_RECORDS FOR THE EXERCISE_:
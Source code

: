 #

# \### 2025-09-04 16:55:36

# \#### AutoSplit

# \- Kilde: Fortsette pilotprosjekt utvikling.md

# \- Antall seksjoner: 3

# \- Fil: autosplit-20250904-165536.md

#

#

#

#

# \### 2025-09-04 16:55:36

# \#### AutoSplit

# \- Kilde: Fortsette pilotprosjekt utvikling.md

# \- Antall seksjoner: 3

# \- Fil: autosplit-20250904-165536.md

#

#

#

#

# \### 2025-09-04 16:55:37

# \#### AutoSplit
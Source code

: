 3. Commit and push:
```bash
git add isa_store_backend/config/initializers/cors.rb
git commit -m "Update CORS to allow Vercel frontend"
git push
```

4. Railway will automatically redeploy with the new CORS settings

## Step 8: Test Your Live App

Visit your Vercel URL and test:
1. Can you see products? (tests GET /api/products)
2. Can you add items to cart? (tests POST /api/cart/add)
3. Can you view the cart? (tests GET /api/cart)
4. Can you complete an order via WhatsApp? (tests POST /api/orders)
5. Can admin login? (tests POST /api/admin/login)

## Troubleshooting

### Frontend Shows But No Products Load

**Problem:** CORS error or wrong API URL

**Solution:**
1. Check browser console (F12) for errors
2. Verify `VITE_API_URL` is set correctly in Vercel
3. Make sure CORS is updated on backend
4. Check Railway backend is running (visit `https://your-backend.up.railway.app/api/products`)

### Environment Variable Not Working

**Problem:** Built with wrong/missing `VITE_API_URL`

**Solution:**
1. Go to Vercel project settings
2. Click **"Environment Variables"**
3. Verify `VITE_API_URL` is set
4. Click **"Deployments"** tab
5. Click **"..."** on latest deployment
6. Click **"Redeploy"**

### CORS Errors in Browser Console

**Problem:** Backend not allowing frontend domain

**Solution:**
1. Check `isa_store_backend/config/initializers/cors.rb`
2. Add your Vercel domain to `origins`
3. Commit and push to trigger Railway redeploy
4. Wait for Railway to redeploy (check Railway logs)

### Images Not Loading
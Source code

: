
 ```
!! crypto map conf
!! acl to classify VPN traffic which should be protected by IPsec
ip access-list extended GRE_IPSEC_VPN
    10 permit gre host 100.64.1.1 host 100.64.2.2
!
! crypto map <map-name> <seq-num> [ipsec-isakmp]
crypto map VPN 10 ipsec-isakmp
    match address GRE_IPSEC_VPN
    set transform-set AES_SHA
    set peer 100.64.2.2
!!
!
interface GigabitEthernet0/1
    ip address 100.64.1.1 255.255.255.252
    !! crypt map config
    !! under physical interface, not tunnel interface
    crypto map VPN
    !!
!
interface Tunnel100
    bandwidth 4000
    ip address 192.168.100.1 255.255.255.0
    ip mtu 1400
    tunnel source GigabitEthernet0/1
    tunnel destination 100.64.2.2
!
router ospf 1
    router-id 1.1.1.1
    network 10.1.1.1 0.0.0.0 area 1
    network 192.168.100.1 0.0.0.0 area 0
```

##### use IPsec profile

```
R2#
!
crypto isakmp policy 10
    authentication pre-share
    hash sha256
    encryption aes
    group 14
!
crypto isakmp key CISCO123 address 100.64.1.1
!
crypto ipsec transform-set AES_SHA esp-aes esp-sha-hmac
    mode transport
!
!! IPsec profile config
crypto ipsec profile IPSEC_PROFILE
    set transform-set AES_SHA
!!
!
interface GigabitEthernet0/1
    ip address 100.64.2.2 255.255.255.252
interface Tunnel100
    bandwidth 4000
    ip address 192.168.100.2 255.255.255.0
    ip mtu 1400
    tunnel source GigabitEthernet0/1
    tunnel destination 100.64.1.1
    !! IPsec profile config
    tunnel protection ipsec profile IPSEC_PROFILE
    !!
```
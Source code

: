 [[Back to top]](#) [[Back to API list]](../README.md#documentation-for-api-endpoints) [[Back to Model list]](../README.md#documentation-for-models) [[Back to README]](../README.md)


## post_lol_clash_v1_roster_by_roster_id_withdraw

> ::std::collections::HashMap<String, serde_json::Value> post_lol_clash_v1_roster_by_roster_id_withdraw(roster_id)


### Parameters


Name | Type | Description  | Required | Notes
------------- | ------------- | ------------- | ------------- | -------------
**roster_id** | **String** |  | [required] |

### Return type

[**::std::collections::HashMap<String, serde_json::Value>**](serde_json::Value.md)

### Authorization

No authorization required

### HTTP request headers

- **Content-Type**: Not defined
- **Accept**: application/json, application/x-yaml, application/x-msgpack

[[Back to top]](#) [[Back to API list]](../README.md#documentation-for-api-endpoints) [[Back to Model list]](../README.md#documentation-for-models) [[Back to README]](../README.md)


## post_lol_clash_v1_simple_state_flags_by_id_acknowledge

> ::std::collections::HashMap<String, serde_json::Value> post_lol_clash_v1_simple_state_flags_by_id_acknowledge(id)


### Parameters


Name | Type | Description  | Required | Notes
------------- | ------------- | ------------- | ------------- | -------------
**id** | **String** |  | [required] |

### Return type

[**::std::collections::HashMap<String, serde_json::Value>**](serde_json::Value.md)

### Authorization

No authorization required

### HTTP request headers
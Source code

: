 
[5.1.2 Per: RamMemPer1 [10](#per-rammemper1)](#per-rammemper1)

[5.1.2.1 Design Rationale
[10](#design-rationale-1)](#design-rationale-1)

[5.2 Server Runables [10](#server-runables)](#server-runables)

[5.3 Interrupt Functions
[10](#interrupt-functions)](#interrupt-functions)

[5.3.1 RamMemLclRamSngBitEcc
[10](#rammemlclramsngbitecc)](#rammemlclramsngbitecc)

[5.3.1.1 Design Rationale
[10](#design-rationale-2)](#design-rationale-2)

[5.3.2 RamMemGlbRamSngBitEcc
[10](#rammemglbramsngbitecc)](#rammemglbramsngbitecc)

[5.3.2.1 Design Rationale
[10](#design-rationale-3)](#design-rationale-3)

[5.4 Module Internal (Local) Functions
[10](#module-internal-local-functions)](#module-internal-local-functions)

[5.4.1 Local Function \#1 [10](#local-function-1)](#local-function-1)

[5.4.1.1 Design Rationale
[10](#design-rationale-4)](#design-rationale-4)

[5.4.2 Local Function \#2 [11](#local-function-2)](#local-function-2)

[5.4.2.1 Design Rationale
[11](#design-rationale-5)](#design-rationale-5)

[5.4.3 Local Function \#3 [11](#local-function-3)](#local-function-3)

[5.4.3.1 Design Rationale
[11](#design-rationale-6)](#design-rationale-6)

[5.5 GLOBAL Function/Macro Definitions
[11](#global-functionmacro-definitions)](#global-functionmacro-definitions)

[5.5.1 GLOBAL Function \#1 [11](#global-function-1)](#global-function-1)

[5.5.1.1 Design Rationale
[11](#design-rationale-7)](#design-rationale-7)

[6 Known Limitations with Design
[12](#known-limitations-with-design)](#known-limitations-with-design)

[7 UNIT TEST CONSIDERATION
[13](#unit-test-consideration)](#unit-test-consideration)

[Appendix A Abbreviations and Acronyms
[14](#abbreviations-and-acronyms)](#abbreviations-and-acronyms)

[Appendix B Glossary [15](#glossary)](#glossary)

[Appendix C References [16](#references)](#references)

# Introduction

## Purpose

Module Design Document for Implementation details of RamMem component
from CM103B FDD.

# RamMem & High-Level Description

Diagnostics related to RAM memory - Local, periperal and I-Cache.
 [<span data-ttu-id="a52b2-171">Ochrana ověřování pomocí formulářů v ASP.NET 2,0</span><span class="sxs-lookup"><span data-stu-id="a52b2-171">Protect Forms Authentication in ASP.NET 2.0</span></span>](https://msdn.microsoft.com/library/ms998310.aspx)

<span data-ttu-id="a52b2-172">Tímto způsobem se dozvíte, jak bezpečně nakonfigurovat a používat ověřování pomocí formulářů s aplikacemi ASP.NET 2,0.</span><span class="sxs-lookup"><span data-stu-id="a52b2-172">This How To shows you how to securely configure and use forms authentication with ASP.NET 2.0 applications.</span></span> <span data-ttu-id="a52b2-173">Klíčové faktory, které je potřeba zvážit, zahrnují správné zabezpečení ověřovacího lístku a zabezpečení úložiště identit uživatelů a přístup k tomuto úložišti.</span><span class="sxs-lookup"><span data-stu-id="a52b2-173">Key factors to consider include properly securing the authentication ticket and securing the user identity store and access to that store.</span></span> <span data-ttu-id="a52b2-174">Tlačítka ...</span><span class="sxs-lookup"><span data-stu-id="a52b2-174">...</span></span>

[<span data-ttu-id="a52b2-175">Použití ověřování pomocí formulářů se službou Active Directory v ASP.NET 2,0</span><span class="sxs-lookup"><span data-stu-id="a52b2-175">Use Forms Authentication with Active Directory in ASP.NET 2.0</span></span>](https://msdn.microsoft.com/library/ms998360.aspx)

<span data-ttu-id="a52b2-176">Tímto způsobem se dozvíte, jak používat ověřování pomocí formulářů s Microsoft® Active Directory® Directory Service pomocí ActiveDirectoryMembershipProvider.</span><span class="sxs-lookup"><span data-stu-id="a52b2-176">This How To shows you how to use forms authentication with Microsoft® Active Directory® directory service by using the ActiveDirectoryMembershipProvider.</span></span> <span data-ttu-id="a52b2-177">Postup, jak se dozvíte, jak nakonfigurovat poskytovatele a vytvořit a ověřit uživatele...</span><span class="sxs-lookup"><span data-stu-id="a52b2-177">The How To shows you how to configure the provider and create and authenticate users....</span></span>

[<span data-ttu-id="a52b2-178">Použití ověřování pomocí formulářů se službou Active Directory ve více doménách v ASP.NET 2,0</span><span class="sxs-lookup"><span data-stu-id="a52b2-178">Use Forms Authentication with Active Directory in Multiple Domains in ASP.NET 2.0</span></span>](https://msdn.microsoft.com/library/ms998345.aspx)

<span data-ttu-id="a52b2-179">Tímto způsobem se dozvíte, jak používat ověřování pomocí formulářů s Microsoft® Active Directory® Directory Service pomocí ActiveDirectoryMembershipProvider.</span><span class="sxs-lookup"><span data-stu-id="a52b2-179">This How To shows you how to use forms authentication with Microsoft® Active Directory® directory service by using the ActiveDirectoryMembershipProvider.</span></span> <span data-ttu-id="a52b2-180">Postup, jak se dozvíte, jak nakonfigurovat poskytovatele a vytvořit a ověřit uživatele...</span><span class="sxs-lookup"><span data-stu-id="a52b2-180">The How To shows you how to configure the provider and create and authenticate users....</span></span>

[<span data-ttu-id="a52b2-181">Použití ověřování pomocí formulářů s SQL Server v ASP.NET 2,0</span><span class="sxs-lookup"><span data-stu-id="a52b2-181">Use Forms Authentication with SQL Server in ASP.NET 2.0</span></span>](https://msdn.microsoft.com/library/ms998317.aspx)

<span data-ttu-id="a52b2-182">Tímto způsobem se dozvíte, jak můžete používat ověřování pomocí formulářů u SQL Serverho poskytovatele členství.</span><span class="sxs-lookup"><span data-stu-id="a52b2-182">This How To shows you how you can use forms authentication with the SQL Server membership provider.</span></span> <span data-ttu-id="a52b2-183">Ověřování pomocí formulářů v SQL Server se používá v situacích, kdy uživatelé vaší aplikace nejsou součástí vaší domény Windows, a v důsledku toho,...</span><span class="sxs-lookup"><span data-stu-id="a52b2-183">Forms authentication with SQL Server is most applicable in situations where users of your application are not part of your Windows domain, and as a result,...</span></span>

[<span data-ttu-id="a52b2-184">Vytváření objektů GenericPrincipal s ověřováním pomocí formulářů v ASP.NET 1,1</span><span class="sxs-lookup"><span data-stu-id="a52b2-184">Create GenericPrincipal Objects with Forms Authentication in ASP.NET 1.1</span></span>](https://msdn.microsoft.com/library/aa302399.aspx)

_WHAT THE TASK REQUIRES_: Find, please, how many lines in the data include the word "tests", and put down that number only.

_WRITTEN ANSWER_: 5